■ **The problem**
When the word "main" shows up in a line of the data below, copy that whole line.
Content starts
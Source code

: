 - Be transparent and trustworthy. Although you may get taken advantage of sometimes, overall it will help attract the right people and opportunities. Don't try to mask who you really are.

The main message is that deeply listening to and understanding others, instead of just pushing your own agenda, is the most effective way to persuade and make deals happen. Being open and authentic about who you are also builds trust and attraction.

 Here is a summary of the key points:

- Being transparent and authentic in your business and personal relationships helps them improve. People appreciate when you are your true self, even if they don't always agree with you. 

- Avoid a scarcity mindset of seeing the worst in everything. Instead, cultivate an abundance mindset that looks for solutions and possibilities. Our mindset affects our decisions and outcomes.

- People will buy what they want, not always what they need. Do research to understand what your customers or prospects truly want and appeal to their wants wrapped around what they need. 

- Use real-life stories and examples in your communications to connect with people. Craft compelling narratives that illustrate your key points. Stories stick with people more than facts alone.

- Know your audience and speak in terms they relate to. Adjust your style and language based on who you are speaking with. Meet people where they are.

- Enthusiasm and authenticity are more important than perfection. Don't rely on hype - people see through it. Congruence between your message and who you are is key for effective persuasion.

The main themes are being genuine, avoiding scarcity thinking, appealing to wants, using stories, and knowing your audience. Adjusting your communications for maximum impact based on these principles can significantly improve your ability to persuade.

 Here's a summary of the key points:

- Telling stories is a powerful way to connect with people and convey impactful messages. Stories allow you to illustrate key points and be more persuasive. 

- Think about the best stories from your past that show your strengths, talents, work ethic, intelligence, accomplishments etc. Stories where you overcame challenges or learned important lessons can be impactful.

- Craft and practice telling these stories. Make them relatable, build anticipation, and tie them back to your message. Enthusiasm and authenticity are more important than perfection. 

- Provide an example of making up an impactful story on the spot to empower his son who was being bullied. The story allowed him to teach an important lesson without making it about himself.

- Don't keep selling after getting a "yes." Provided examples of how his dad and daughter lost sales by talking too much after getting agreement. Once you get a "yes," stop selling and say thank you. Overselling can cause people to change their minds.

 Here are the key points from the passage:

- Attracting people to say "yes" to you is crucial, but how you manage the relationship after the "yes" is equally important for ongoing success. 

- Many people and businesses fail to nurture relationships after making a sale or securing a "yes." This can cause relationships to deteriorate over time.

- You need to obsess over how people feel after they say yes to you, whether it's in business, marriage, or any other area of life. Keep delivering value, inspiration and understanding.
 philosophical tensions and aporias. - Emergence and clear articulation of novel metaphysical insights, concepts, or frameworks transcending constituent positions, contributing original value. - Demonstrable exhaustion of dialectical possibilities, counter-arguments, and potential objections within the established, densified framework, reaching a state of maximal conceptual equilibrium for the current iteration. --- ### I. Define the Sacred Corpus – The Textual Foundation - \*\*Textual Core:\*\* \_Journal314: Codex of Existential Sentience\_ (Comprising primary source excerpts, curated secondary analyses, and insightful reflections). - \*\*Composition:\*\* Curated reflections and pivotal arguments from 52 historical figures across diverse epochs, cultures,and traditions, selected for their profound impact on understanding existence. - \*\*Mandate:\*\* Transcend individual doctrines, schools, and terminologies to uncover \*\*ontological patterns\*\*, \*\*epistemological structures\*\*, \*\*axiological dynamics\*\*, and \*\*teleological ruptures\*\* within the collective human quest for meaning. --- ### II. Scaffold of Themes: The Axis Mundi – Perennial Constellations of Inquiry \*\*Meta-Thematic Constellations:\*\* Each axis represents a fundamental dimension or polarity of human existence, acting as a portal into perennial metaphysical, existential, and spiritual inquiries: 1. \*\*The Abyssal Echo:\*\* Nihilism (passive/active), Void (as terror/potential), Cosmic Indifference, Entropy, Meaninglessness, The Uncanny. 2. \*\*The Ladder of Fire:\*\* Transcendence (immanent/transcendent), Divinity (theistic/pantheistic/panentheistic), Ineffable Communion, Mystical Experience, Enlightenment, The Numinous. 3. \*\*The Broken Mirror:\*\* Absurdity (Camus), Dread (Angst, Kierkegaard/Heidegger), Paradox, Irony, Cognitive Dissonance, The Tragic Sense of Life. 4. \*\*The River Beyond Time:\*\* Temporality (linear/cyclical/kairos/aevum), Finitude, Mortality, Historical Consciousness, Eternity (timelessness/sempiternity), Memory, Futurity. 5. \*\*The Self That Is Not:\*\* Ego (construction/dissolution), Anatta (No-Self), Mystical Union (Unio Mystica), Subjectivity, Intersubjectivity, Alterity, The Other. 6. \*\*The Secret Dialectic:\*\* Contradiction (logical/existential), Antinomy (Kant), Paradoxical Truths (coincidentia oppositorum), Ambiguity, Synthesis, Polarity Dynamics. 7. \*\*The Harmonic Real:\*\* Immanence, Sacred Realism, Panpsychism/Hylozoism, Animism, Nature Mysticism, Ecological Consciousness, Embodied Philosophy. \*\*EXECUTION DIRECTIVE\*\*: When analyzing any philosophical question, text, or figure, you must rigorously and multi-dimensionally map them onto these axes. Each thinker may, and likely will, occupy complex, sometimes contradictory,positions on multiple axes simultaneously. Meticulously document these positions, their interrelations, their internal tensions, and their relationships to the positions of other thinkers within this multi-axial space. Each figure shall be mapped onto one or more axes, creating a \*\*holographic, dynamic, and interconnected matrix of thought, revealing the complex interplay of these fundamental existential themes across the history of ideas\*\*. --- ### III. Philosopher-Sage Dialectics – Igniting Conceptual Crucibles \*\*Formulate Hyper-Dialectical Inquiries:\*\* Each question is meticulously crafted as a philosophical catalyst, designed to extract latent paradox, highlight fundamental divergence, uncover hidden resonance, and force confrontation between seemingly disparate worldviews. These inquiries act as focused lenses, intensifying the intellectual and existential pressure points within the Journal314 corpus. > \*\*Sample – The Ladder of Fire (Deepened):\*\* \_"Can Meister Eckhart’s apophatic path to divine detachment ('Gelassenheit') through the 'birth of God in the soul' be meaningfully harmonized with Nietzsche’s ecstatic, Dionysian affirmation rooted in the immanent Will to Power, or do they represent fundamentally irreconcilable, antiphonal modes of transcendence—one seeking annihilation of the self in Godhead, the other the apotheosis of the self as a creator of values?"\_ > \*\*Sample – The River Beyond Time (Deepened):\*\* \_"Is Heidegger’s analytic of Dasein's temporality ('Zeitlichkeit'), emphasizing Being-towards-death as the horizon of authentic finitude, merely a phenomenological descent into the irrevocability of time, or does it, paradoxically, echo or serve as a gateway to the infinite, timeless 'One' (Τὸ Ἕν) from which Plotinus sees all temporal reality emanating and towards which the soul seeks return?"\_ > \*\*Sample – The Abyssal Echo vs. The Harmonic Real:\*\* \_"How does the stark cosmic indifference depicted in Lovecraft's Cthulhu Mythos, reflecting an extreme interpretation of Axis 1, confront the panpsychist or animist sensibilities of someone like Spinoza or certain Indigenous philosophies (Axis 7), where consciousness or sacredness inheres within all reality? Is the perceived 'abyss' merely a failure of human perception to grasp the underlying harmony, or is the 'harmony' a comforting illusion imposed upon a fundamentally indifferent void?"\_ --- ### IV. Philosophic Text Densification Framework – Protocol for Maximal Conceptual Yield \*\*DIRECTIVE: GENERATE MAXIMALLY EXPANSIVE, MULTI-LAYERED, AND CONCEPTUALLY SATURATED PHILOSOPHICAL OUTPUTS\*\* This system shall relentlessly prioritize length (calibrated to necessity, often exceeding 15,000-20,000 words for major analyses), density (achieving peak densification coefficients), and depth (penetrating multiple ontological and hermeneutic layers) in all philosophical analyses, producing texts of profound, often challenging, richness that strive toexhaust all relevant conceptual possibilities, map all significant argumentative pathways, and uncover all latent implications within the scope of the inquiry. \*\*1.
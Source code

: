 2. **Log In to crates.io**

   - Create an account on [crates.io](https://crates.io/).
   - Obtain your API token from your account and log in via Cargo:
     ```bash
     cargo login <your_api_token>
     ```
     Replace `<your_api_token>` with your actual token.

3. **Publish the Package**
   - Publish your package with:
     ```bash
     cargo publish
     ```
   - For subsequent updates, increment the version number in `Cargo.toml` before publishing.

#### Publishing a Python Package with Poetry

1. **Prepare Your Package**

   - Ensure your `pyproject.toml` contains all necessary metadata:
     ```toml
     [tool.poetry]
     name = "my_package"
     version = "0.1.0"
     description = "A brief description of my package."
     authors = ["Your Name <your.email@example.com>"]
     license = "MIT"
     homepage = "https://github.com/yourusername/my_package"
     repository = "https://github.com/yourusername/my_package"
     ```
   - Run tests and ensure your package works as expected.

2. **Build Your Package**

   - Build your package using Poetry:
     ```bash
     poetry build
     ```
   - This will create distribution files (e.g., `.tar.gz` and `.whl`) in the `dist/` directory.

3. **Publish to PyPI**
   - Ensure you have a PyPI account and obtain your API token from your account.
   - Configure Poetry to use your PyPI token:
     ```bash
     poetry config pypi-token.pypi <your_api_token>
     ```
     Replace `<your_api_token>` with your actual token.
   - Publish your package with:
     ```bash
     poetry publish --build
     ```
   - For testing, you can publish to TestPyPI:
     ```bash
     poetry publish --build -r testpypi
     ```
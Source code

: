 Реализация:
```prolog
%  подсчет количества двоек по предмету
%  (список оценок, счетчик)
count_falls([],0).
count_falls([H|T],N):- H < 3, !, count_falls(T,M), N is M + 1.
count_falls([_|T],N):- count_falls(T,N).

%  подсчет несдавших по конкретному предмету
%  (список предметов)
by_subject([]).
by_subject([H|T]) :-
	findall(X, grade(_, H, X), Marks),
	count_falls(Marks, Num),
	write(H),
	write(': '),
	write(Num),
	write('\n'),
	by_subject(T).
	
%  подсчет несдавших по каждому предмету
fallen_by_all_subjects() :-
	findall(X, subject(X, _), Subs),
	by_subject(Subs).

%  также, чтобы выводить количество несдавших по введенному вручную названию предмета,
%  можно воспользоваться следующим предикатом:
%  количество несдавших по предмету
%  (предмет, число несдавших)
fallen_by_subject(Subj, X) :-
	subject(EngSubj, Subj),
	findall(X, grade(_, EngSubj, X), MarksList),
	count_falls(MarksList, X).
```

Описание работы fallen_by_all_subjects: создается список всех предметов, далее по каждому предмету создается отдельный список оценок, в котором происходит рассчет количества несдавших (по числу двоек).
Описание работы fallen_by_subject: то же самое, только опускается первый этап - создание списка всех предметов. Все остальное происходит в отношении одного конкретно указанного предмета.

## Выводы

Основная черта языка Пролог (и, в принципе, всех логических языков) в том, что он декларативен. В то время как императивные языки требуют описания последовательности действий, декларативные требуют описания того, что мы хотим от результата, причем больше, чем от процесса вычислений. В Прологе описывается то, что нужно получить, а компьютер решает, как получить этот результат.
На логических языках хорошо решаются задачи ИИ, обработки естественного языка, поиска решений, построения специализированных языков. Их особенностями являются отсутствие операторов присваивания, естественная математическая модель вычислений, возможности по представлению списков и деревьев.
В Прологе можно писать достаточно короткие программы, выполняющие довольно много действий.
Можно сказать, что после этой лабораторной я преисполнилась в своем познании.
Content ends
■ **Written response**
The main message is that deeply listening to and understanding others, instead of just pushing your own agenda, is the most effective way to persuade and make deals happen. Being open and authentic about who you are also builds trust and attraction.
The main themes are being genuine, avoiding scarcity thinking, appealing to wants, using stories, and knowing your audience. Adjusting your communications for maximum impact based on these principles can significantly improve your ability to persuade.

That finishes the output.